El gran coraje necesario para tomar el toro por las astas, sin saber si se va a poder dominar al toro, ubica a Kiefer y su arte en una posición valiosa y vulnerable, junto a la historia y la cultura. Aunque la manera de vivir esta toma de conciencia sea encarnada y existencial, es una respuesta de profunda autenticidad frente al arte de medios y el manipuleo de información al que nos estamos acostumbrando.

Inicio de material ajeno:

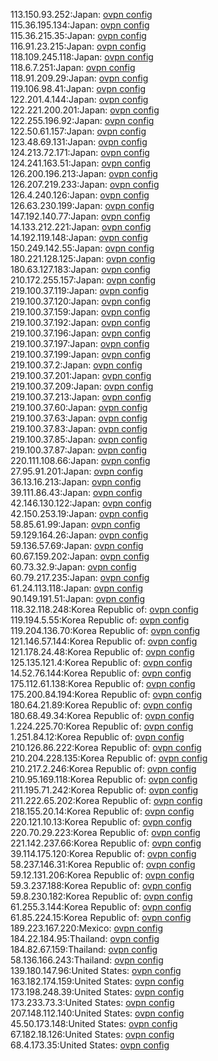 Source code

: 113.150.93.252:Japan: [ovpn config](vpn/113_150_93_252.ovpn)  
115.36.195.134:Japan: [ovpn config](vpn/115_36_195_134.ovpn)  
115.36.215.35:Japan: [ovpn config](vpn/115_36_215_35.ovpn)  
116.91.23.215:Japan: [ovpn config](vpn/116_91_23_215.ovpn)  
118.109.245.118:Japan: [ovpn config](vpn/118_109_245_118.ovpn)  
118.6.7.251:Japan: [ovpn config](vpn/118_6_7_251.ovpn)  
118.91.209.29:Japan: [ovpn config](vpn/118_91_209_29.ovpn)  
119.106.98.41:Japan: [ovpn config](vpn/119_106_98_41.ovpn)  
122.201.4.144:Japan: [ovpn config](vpn/122_201_4_144.ovpn)  
122.221.200.201:Japan: [ovpn config](vpn/122_221_200_201.ovpn)  
122.255.196.92:Japan: [ovpn config](vpn/122_255_196_92.ovpn)  
122.50.61.157:Japan: [ovpn config](vpn/122_50_61_157.ovpn)  
123.48.69.131:Japan: [ovpn config](vpn/123_48_69_131.ovpn)  
124.213.72.171:Japan: [ovpn config](vpn/124_213_72_171.ovpn)  
124.241.163.51:Japan: [ovpn config](vpn/124_241_163_51.ovpn)  
126.200.196.213:Japan: [ovpn config](vpn/126_200_196_213.ovpn)  
126.207.219.233:Japan: [ovpn config](vpn/126_207_219_233.ovpn)  
126.4.240.126:Japan: [ovpn config](vpn/126_4_240_126.ovpn)  
126.63.230.199:Japan: [ovpn config](vpn/126_63_230_199.ovpn)  
147.192.140.77:Japan: [ovpn config](vpn/147_192_140_77.ovpn)  
14.133.212.221:Japan: [ovpn config](vpn/14_133_212_221.ovpn)  
14.192.119.148:Japan: [ovpn config](vpn/14_192_119_148.ovpn)  
150.249.142.55:Japan: [ovpn config](vpn/150_249_142_55.ovpn)  
180.221.128.125:Japan: [ovpn config](vpn/180_221_128_125.ovpn)  
180.63.127.183:Japan: [ovpn config](vpn/180_63_127_183.ovpn)  
210.172.255.157:Japan: [ovpn config](vpn/210_172_255_157.ovpn)  
219.100.37.119:Japan: [ovpn config](vpn/219_100_37_119.ovpn)  
219.100.37.120:Japan: [ovpn config](vpn/219_100_37_120.ovpn)  
219.100.37.159:Japan: [ovpn config](vpn/219_100_37_159.ovpn)  
219.100.37.192:Japan: [ovpn config](vpn/219_100_37_192.ovpn)  
219.100.37.196:Japan: [ovpn config](vpn/219_100_37_196.ovpn)  
219.100.37.197:Japan: [ovpn config](vpn/219_100_37_197.ovpn)  
219.100.37.199:Japan: [ovpn config](vpn/219_100_37_199.ovpn)  
219.100.37.2:Japan: [ovpn config](vpn/219_100_37_2.ovpn)  
219.100.37.201:Japan: [ovpn config](vpn/219_100_37_201.ovpn)  
219.100.37.209:Japan: [ovpn config](vpn/219_100_37_209.ovpn)  
219.100.37.213:Japan: [ovpn config](vpn/219_100_37_213.ovpn)  
219.100.37.60:Japan: [ovpn config](vpn/219_100_37_60.ovpn)  
219.100.37.63:Japan: [ovpn config](vpn/219_100_37_63.ovpn)  
219.100.37.83:Japan: [ovpn config](vpn/219_100_37_83.ovpn)  
219.100.37.85:Japan: [ovpn config](vpn/219_100_37_85.ovpn)  
219.100.37.87:Japan: [ovpn config](vpn/219_100_37_87.ovpn)  
220.111.108.66:Japan: [ovpn config](vpn/220_111_108_66.ovpn)  
27.95.91.201:Japan: [ovpn config](vpn/27_95_91_201.ovpn)  
36.13.16.213:Japan: [ovpn config](vpn/36_13_16_213.ovpn)  
39.111.86.43:Japan: [ovpn config](vpn/39_111_86_43.ovpn)  
42.146.130.122:Japan: [ovpn config](vpn/42_146_130_122.ovpn)  
42.150.253.19:Japan: [ovpn config](vpn/42_150_253_19.ovpn)  
58.85.61.99:Japan: [ovpn config](vpn/58_85_61_99.ovpn)  
59.129.164.26:Japan: [ovpn config](vpn/59_129_164_26.ovpn)  
59.136.57.69:Japan: [ovpn config](vpn/59_136_57_69.ovpn)  
60.67.159.202:Japan: [ovpn config](vpn/60_67_159_202.ovpn)  
60.73.32.9:Japan: [ovpn config](vpn/60_73_32_9.ovpn)  
60.79.217.235:Japan: [ovpn config](vpn/60_79_217_235.ovpn)  
61.24.113.118:Japan: [ovpn config](vpn/61_24_113_118.ovpn)  
90.149.191.51:Japan: [ovpn config](vpn/90_149_191_51.ovpn)  
118.32.118.248:Korea Republic of: [ovpn config](vpn/118_32_118_248.ovpn)  
119.194.5.55:Korea Republic of: [ovpn config](vpn/119_194_5_55.ovpn)  
119.204.136.70:Korea Republic of: [ovpn config](vpn/119_204_136_70.ovpn)  
121.146.57.144:Korea Republic of: [ovpn config](vpn/121_146_57_144.ovpn)  
121.178.24.48:Korea Republic of: [ovpn config](vpn/121_178_24_48.ovpn)  
125.135.121.4:Korea Republic of: [ovpn config](vpn/125_135_121_4.ovpn)  
14.52.76.144:Korea Republic of: [ovpn config](vpn/14_52_76_144.ovpn)  
175.112.61.138:Korea Republic of: [ovpn config](vpn/175_112_61_138.ovpn)  
175.200.84.194:Korea Republic of: [ovpn config](vpn/175_200_84_194.ovpn)  
180.64.21.89:Korea Republic of: [ovpn config](vpn/180_64_21_89.ovpn)  
180.68.49.34:Korea Republic of: [ovpn config](vpn/180_68_49_34.ovpn)  
1.224.225.70:Korea Republic of: [ovpn config](vpn/1_224_225_70.ovpn)  
1.251.84.12:Korea Republic of: [ovpn config](vpn/1_251_84_12.ovpn)  
210.126.86.222:Korea Republic of: [ovpn config](vpn/210_126_86_222.ovpn)  
210.204.228.135:Korea Republic of: [ovpn config](vpn/210_204_228_135.ovpn)  
210.217.2.246:Korea Republic of: [ovpn config](vpn/210_217_2_246.ovpn)  
210.95.169.118:Korea Republic of: [ovpn config](vpn/210_95_169_118.ovpn)  
211.195.71.242:Korea Republic of: [ovpn config](vpn/211_195_71_242.ovpn)  
211.222.65.202:Korea Republic of: [ovpn config](vpn/211_222_65_202.ovpn)  
218.155.20.14:Korea Republic of: [ovpn config](vpn/218_155_20_14.ovpn)  
220.121.10.13:Korea Republic of: [ovpn config](vpn/220_121_10_13.ovpn)  
220.70.29.223:Korea Republic of: [ovpn config](vpn/220_70_29_223.ovpn)  
221.142.237.66:Korea Republic of: [ovpn config](vpn/221_142_237_66.ovpn)  
39.114.175.120:Korea Republic of: [ovpn config](vpn/39_114_175_120.ovpn)  
58.237.146.31:Korea Republic of: [ovpn config](vpn/58_237_146_31.ovpn)  
59.12.131.206:Korea Republic of: [ovpn config](vpn/59_12_131_206.ovpn)  
59.3.237.188:Korea Republic of: [ovpn config](vpn/59_3_237_188.ovpn)  
59.8.230.182:Korea Republic of: [ovpn config](vpn/59_8_230_182.ovpn)  
61.255.3.144:Korea Republic of: [ovpn config](vpn/61_255_3_144.ovpn)  
61.85.224.15:Korea Republic of: [ovpn config](vpn/61_85_224_15.ovpn)  
189.223.167.220:Mexico: [ovpn config](vpn/189_223_167_220.ovpn)  
184.22.184.95:Thailand: [ovpn config](vpn/184_22_184_95.ovpn)  
184.82.67.159:Thailand: [ovpn config](vpn/184_82_67_159.ovpn)  
58.136.166.243:Thailand: [ovpn config](vpn/58_136_166_243.ovpn)  
139.180.147.96:United States: [ovpn config](vpn/139_180_147_96.ovpn)  
163.182.174.159:United States: [ovpn config](vpn/163_182_174_159.ovpn)  
173.198.248.39:United States: [ovpn config](vpn/173_198_248_39.ovpn)  
173.233.73.3:United States: [ovpn config](vpn/173_233_73_3.ovpn)  
207.148.112.140:United States: [ovpn config](vpn/207_148_112_140.ovpn)  
45.50.173.148:United States: [ovpn config](vpn/45_50_173_148.ovpn)  
67.182.18.126:United States: [ovpn config](vpn/67_182_18_126.ovpn)  
68.4.173.35:United States: [ovpn config](vpn/68_4_173_35.ovpn)  
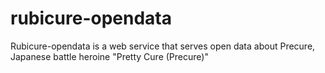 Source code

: # rubicure-opendata
Rubicure-opendata is a web service that serves open data about Precure, Japanese battle heroine "Pretty Cure (Precure)"
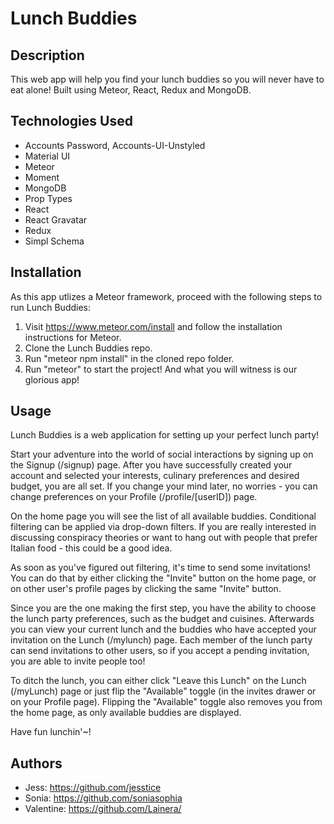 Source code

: # Lunch Buddies
## Description
This web app will help you find your lunch buddies so you will never have to eat alone! Built using Meteor, React, Redux and MongoDB.

## Technologies Used
- Accounts Password, Accounts-UI-Unstyled
- Material UI
- Meteor
- Moment
- MongoDB
- Prop Types
- React
- React Gravatar
- Redux
- Simpl Schema

## Installation
As this app utlizes a Meteor framework, proceed with the following steps to run Lunch Buddies:
1. Visit https://www.meteor.com/install and follow the installation instructions for Meteor.
2. Clone the Lunch Buddies repo.
4. Run "meteor npm install" in the cloned repo folder.
5. Run "meteor" to start the project! And what you will witness is our glorious app!

## Usage
Lunch Buddies is a web application for setting up your perfect lunch party!

Start your adventure into the world of social interactions by signing up on the Signup (/signup) page.
After you have successfully created your account and selected your interests, culinary preferences and desired budget, you are all set. If you change your mind later, no worries - you can change preferences on your Profile (/profile/[userID]) page.

On the home page you will see the list of all available buddies. Conditional filtering can be applied via drop-down filters. If you are really interested in discussing conspiracy theories or want to hang out with people that prefer Italian food - this could be a good idea.

As soon as you've figured out filtering, it's time to send some invitations! You can do that by either clicking the "Invite" button on the home page, or on other user's profile pages by clicking the same "Invite" button.

Since you are the one making the first step, you have the ability to choose the lunch party preferences, such as the budget and cuisines. Afterwards you can view your current lunch and the buddies who have accepted your invitation on the Lunch (/mylunch) page. Each member of the lunch party can send invitations to other users, so if you accept a pending invitation, you are able to invite people too!

To ditch the lunch, you can either click "Leave this Lunch" on the Lunch (/myLunch) page or just flip the "Available" toggle (in the invites drawer or on your Profile page). Flipping the "Available" toggle also removes you from the home page, as only available buddies are displayed.

Have fun lunchin'~!

## Authors
- Jess: https://github.com/jesstice
- Sonia: https://github.com/soniasophia
- Valentine: https://github.com/Lainera/ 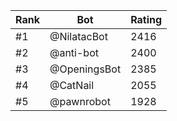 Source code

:Rank|Bot|Rating
---|---|---
#1|@NilatacBot|2416
#2|@anti-bot|2400
#3|@OpeningsBot|2385
#4|@CatNail|2055
#5|@pawnrobot|1928
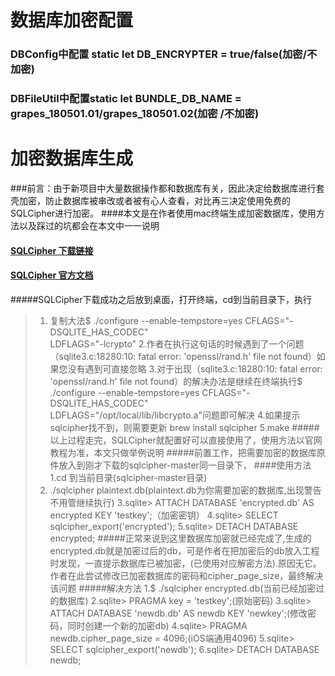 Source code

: #  数据库加密配置
### DBConfig中配置 static let DB_ENCRYPTER = true/false(加密/不加密)
### DBFileUtil中配置static let BUNDLE_DB_NAME = grapes_180501.01/grapes_180501.02(加密 /不加密)

#  加密数据库生成
###前言：由于新项目中大量数据操作都和数据库有关，因此决定给数据库进行套壳加密，防止数据库被串改或者被有心人查看，对比再三决定使用免费的SQLCipher进行加密。
####本文是在作者使用mac终端生成加密数据库，使用方法以及踩过的坑都会在本文中一一说明
#### [SQLCipher 下载链接](https://github.com/sqlcipher/sqlcipher)
#### [SQLCipher 官方文档](https://www.zetetic.net/sqlcipher/sqlcipher-api/#attach)
#####SQLCipher下载成功之后放到桌面，打开终端，cd到当前目录下，执行
>1. 复制大法$ ./configure --enable-tempstore=yes CFLAGS="-DSQLITE_HAS_CODEC" \
LDFLAGS="-lcrypto"
>2.作者在执行这句话的时候遇到了一个问题（sqlite3.c:18280:10: fatal error: 'openssl/rand.h' file not found）如果您没有遇到可直接忽略
>3.对于出现（sqlite3.c:18280:10: fatal error: 'openssl/rand.h' file not found）的解决办法是继续在终端执行$ ./configure --enable-tempstore=yes CFLAGS="-DSQLITE_HAS_CODEC" \
LDFLAGS="/opt/local/lib/libcrypto.a"问题即可解决
>4.如果提示sqlcipher找不到，则需要更新 brew install sqlcipher
>5.make
#####以上过程走完，SQLCipher就配置好可以直接使用了，使用方法以官网教程为准，本文只做举例说明
#####前置工作，把需要加密的数据库原件放入到刚才下载的sqlcipher-master同一目录下，
####使用方法
>1.cd 到当前目录(sqlcipher-master目录)
>2.    ./sqlcipher plaintext.db(plaintext.db为你需要加密的数据库,出现警告不用管继续执行)
>3.sqlite> ATTACH DATABASE 'encrypted.db' AS encrypted KEY 'testkey';（加密密钥）
>4.sqlite> SELECT sqlcipher_export('encrypted');
>5.sqlite> DETACH DATABASE encrypted;
#####正常来说到这里数据库加密就已经完成了,生成的encrypted.db就是加密过后的db，可是作者在把加密后的db放入工程时发现，一直提示数据库已被加密，(已使用对应解密方法).原因无它。作者在此尝试修改已加密数据库的密码和cipher_page_size，最终解决该问题
#####解决方法
>1.$ ./sqlcipher encrypted.db(当前已经加密过的数据库)
>2.sqlite> PRAGMA key = 'testkey';(原始密码)
>3.sqlite> ATTACH DATABASE 'newdb.db' AS newdb KEY 'newkey';(修改密码，同时创建一个新的加密db)
>4.sqlite> PRAGMA newdb.cipher_page_size = 4096;(iOS端通用4096)
>5.sqlite> SELECT sqlcipher_export('newdb');
>6.sqlite> DETACH DATABASE newdb;

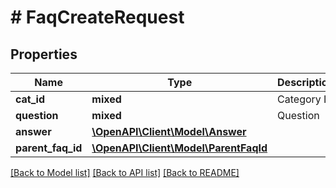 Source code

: # # FaqCreateRequest

## Properties

Name | Type | Description | Notes
------------ | ------------- | ------------- | -------------
**cat_id** | **mixed** | Category ID |
**question** | **mixed** | Question |
**answer** | [**\OpenAPI\Client\Model\Answer**](Answer.md) |  | [optional]
**parent_faq_id** | [**\OpenAPI\Client\Model\ParentFaqId**](ParentFaqId.md) |  | [optional]

[[Back to Model list]](../../README.md#models) [[Back to API list]](../../README.md#endpoints) [[Back to README]](../../README.md)
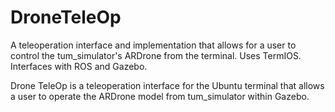 # DroneTeleOp
A teleoperation interface and implementation that allows for a user to control the tum_simulator's ARDrone from the terminal. Uses TermIOS. Interfaces with ROS and Gazebo.

Drone TeleOp is a teleoperation interface for the Ubuntu terminal that allows a user to operate the ARDrone model from tum_simulator within Gazebo.
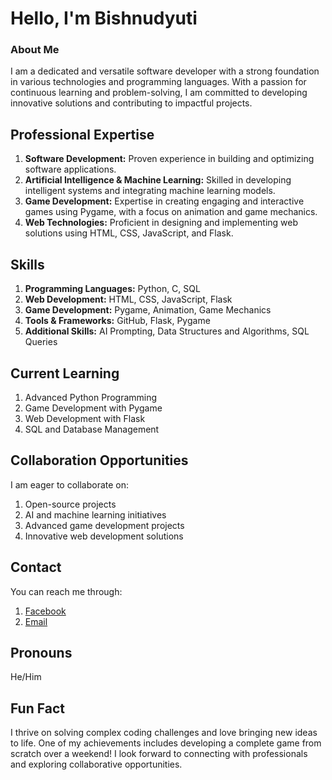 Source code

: # Hello, I'm Bishnudyuti 

### About Me
I am a dedicated and versatile software developer with a strong foundation in various technologies and programming languages. With a passion for continuous learning and problem-solving, I am committed to developing innovative solutions and contributing to impactful projects.

## Professional Expertise
1. **Software Development:** Proven experience in building and optimizing software applications.
2. **Artificial Intelligence & Machine Learning:** Skilled in developing intelligent systems and integrating machine learning models.
3. **Game Development:** Expertise in creating engaging and interactive games using Pygame, with a focus on animation and game mechanics.
4. **Web Technologies:** Proficient in designing and implementing web solutions using HTML, CSS, JavaScript, and Flask.

## Skills
1. **Programming Languages:** Python, C, SQL
2. **Web Development:** HTML, CSS, JavaScript, Flask
3. **Game Development:** Pygame, Animation, Game Mechanics
4. **Tools & Frameworks:** GitHub, Flask, Pygame
5. **Additional Skills:** AI Prompting, Data Structures and Algorithms, SQL Queries

## Current Learning
1. Advanced Python Programming
2. Game Development with Pygame
3. Web Development with Flask
4. SQL and Database Management

## Collaboration Opportunities
I am eager to collaborate on:
1. Open-source projects
2. AI and machine learning initiatives
3. Advanced game development projects
4. Innovative web development solutions

## Contact
You can reach me through:
1. [Facebook](https://www.facebook.com/profile.php?id=61556164139046)
2. [Email](Bishnudyutigiri12@gmail.com)

## Pronouns
He/Him

## Fun Fact
I thrive on solving complex coding challenges and love bringing new ideas to life. One of my achievements includes developing a complete game from scratch over a weekend!
I look forward to connecting with professionals and exploring collaborative opportunities.
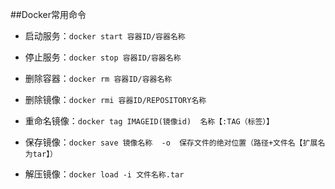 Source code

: ##Docker常用命令

* 启动服务：`docker start 容器ID/容器名称`
* 停止服务：`docker stop 容器ID/容器名称`

* 删除容器：`docker rm 容器ID/容器名称`
* 删除镜像：`docker rmi 容器ID/REPOSITORY名称`

* 重命名镜像：`docker tag IMAGEID(镜像id)  名称【:TAG（标签）】`

* 保存镜像：`docker save 镜像名称  -o  保存文件的绝对位置（路径+文件名【扩展名为tar】）`
* 解压镜像：`docker load -i 文件名称.tar`
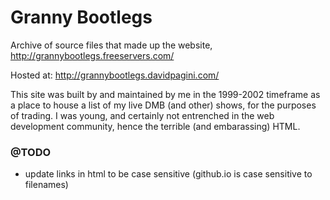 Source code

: # Granny Bootlegs
Archive of source files that made up the website, http://grannybootlegs.freeservers.com/

Hosted at: http://grannybootlegs.davidpagini.com/

This site was built by and maintained by me in the 1999-2002 timeframe as a place to house a list of my live DMB (and other) shows, for the purposes of trading. I was young, and certainly not entrenched in the web development community, hence the terrible (and embarassing) HTML.

### @TODO
* update links in html to be case sensitive (github.io is case sensitive to filenames)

En declaraciones del ’86, Kiefer dijo: “Los americanos nos absolvieron de nuestras responsabilidades con paquetes de ayuda y democracia. La búsqueda de nuestra identidad fue pospuesta… se podía creer que en 1946 empezábamos de nuevo. Todavía hoy hablamos de punto cero. Pero eso no es posible, no tiene sentido… Usted (dirigiéndose a Joseph Beuys, que intervino en el coloquio) ha revolucionado el arte, pero no veo que haya cambiado directamente la sociedad. Ha retratado lo que no existió”.

Estas palabras implican una necesidad de realidad y se inscriben en una nueva curva contradictoria, por lo que Kiefer se remonta a través del realismo germano que atraviesa el siglo 20, cobijándose en las derechas hasta Wilhem Leibl (1844-1890), el fundador del realismo germánico decimonónico, discípulo desde Courbet, el pintor socialista que terminó sus días en destierro por participar en la comuna de París.

El realismo de Kiefer lo ubica frente al ciclo de las vanguardias de este siglo: todo lo que encerró el proceso de la modernidad desde el rechazo del camino cognoscitivo, la adoración del presente, la prescindencia ética, la artificiosidad espectacular, la búsqueda del efecto, la disolución del sujeto y su psicología, queda cuestionado por la romántica pintura de Kiefer. Una manera de cerrar el siglo.

Quedan planteadas cuestiones fundamentales. Quedan ahora planteadas en un país que perdió una guerra y que durante 18 años prohibió que se pronunciase el nombre de uno de sus personajes históricos. Un país en el que pocos artistas se atreven a mostrar hasta qué punto son violentos sus habitantes cuando hablan, cuando manejan un automóvil o transmiten información.


“Los interrogantes del siglo”, La Voz del Interior, sección Cultura, Córdoba, 20 de agosto de 1998.